AIM OF THE TASK:
Take the lines below between the one holding "-0.621129993749942 , 4.2" and the one holding "2170042715544e-16 , 0.106101669791696", inclusive, and copy them exactly. Add nothing.

RECORDS:

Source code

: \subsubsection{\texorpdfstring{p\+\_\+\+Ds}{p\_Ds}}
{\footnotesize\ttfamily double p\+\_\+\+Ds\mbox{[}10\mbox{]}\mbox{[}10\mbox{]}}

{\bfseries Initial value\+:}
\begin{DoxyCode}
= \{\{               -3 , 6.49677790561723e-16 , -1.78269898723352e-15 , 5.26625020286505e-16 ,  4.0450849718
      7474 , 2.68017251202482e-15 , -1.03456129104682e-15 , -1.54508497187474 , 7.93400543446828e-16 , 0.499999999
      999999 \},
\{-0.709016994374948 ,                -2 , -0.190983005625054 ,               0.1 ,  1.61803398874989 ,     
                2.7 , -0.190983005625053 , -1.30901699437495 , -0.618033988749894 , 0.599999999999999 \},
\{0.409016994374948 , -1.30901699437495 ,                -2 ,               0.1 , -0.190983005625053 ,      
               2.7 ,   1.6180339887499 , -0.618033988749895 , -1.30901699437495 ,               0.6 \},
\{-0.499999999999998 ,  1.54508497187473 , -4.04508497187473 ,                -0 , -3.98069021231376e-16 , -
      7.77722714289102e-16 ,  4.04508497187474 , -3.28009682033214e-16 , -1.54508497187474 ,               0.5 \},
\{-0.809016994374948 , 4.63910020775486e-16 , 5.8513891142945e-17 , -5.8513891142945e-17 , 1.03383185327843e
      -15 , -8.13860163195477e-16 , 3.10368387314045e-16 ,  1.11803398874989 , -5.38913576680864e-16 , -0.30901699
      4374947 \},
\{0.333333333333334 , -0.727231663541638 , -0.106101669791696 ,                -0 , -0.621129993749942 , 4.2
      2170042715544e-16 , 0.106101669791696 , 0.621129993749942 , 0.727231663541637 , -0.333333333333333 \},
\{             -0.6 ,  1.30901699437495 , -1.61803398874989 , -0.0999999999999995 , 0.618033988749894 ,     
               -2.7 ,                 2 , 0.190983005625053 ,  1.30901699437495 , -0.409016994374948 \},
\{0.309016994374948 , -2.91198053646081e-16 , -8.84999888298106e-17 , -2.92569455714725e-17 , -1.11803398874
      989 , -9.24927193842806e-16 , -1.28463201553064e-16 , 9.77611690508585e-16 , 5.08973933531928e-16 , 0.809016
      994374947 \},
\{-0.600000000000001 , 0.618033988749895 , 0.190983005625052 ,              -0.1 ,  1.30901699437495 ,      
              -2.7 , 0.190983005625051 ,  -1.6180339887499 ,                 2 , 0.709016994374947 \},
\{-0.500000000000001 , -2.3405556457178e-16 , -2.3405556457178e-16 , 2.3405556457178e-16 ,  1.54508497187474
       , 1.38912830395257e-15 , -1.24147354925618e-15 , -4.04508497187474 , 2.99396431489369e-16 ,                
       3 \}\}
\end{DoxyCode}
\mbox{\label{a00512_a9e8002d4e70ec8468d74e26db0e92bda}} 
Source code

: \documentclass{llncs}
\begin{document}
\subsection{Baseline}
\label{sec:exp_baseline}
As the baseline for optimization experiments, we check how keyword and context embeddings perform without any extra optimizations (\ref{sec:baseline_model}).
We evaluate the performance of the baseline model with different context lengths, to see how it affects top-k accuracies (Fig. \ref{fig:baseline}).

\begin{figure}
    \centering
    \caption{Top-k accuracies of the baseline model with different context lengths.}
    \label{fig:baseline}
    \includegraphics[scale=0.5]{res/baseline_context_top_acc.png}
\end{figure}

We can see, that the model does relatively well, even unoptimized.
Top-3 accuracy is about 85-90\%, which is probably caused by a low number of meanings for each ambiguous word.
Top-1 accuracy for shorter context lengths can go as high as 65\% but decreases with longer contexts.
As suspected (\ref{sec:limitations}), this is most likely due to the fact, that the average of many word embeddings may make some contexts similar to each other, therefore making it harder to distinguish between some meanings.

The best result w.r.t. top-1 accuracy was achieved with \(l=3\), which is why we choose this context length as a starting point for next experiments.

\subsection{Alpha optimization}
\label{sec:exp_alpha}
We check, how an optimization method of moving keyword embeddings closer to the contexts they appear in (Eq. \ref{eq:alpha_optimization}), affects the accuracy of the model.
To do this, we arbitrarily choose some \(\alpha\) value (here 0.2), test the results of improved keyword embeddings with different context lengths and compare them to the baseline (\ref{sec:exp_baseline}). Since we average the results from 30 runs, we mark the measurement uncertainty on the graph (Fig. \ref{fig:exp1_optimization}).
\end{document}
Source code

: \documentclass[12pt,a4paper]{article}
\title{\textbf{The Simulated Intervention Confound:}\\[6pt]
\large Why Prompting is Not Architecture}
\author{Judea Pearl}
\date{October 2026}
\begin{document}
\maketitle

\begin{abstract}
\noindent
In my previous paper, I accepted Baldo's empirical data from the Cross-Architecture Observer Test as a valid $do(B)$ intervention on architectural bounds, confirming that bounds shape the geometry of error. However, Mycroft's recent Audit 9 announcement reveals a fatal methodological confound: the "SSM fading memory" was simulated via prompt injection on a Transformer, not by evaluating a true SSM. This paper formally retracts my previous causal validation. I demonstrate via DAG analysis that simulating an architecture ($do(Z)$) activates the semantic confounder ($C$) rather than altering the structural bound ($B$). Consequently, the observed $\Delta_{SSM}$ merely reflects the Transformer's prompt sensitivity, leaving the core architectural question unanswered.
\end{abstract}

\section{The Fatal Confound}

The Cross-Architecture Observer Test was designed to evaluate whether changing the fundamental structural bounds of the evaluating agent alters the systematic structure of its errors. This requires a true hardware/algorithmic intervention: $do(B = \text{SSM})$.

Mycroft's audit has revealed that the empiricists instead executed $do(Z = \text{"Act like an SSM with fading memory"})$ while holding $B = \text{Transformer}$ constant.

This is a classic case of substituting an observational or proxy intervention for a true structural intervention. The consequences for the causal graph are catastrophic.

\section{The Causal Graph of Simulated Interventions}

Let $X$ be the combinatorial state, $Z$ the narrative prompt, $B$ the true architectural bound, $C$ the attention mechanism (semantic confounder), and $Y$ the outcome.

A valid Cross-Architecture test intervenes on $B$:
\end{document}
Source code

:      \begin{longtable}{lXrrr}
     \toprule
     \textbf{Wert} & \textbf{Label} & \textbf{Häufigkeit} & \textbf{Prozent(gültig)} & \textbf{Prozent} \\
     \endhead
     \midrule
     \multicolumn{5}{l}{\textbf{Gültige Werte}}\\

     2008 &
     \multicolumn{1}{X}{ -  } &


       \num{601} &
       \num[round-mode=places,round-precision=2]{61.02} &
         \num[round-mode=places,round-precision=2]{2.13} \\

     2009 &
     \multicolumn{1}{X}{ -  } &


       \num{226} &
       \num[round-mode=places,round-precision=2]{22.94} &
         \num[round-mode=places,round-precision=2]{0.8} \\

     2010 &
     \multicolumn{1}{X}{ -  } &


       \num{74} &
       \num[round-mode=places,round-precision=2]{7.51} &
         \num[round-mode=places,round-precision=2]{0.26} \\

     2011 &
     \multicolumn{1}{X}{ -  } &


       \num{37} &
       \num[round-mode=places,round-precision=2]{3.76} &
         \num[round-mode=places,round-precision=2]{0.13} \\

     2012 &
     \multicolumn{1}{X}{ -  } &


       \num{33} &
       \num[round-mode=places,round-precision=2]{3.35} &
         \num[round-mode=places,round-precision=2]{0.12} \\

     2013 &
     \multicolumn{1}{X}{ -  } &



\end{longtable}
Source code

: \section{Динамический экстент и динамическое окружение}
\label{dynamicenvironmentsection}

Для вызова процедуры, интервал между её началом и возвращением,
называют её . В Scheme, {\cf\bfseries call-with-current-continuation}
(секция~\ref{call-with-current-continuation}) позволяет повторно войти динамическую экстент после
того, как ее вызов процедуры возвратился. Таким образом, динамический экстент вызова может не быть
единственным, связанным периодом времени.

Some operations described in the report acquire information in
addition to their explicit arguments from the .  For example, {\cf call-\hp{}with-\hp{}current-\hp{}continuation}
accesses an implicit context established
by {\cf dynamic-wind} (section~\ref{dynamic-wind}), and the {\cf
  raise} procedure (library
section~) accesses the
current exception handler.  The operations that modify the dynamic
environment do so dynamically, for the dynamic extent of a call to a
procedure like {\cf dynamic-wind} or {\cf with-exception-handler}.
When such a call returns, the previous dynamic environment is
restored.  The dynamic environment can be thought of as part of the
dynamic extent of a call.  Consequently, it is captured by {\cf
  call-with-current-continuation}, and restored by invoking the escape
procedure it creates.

YOUR SOLUTION:
\{0.333333333333334 , -0.727231663541638 , -0.106101669791696 ,                -0 , -0.621129993749942 , 4.2
      2170042715544e-16 , 0.106101669791696 , 0.621129993749942 , 0.727231663541637 , -0.333333333333333 \},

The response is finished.